Słabe wyniki słuchalności notują Trójka oraz Jedynka za prezesury Jacka Sobali w Polskim Radiu. Fot. Robert Kowalewski / Agencja Gazeta

Wynik radiowej Jedynki jest najsłabszy w ogóle w historii badań słuchalności. Wynik Trójki wypada najgorzej od 2009 r. Najnowsze słupki rozgłośni radiowych prezentuje raport branżowego portalu wirtualnemedia.pl. Na czele pozostaje RMF FM, na drugim miejscu znalazło się Radio Zet, zaś na trzecim... Eska, która wyprzedziła dwie największe anteny Polskiego Radia.

REKLAMA
Jasne, że w przypadku mediów publicznych pogoń za słupkami nie jest i nie powinna być najistotniejsza. Zdecydowanie ważniejsze powinno być realizowanie tzw. misji. Tyle że co pozostanie z misji, jeśli za chwilę nie będzie dla kogo jej realizować?
Najnowszy raport dotyczący słuchalności rozgłośni radiowych w Polsce wypada fatalnie dla anten Polskiego Radia. Jedynka w tym rankingu spadła z miejsca trzeciego na czwarte. Udział Programu I Polskiego Radia spadł o 1,8 pkt. proc. (to największy spadek w zestawieniu) do 7,1 proc. Jest to najgorszy wynik Jedynki w historii badania Radio Track. Trójka z kolei spadła z miejsca czwartego na piąte (tzw. udział Programu III zmniejszył się o 1,4 proc.), notując słuchalność na poziomie 6,3 proc. Tak słabo Trójka nie wypadała w tym rankingu od 2009 r.
Na pierwszym miejscu w raporcie dotyczącym słuchalności radia w okresie od września do listopada 2017 r. znalazł się krakowski RMF FM (udział na poziomie 25,8 proc.), na drugim Radio Zet (13,5 proc.) a na trzecim Radio Eska (7,7 proc.).
Obecni dyrektorzy Trójki, Wiktor Świetlik i Wojciech Surmacz, w niedawnym wywiadzie dla "Dziennika Gazety Prawnej" tłumaczyli, że spadek słuchalności Programu III wynika ich zdaniem z... "pluralizacji anteny" oraz tego, że na antenie są audycje dotyczące kultury.
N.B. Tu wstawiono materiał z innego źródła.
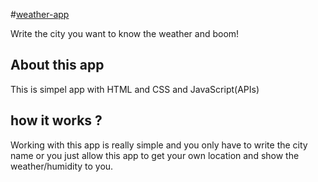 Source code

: #[weather-app](https://shayan-weather-app.netlify.app/)

Write the city you want to know the weather and boom!

## About this app

This is simpel app with HTML and CSS and JavaScript(APIs)

## how it works ?

Working with this app is really simple and you only have to write the city name or you just allow this app to get your own location and show the weather/humidity to you.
W. Świetlik: Nie wprowadzamy tu żadnego zamordyzmu. Choć nie wykluczam, że pluralizacja anteny powoduje, że część słuchaczy odchodzi.

W. Surmacz: Oczywiście część też odeszła, kiedy z Trójki odeszli niektórzy gwiazdorzy. Ale to jedno drugiemu nie przeczy.

W. Świetlik: Poza tym konkurencja przyspiesza, a u nas nadal są godzinne wywiady z artystami, spektakle teatralne, czytanie książek, obszerne relacje z festiwali. I gdyby zamiast nich zrobili playlistę z komercyjnymi przebojami, to słuchalność by wzrosła. Ale dbamy też o misję.

dziennik.pl
Od marca prezesem Polskiego Radia jest Jacek Sobala, wcześniej dyrektor TVP Warszawa, który zasłynął z wprowadzenia programu "Studio YaYo" do Telewizji Polskiej. Przed laty Sobala był dyrektorem zarówno radiowej Jedynki, jak i Trójki. Wprowadzane przez niego zmiany na antenie wywołały wówczas protesty zarówno dziennikarzy stacji jak i jej słuchaczy.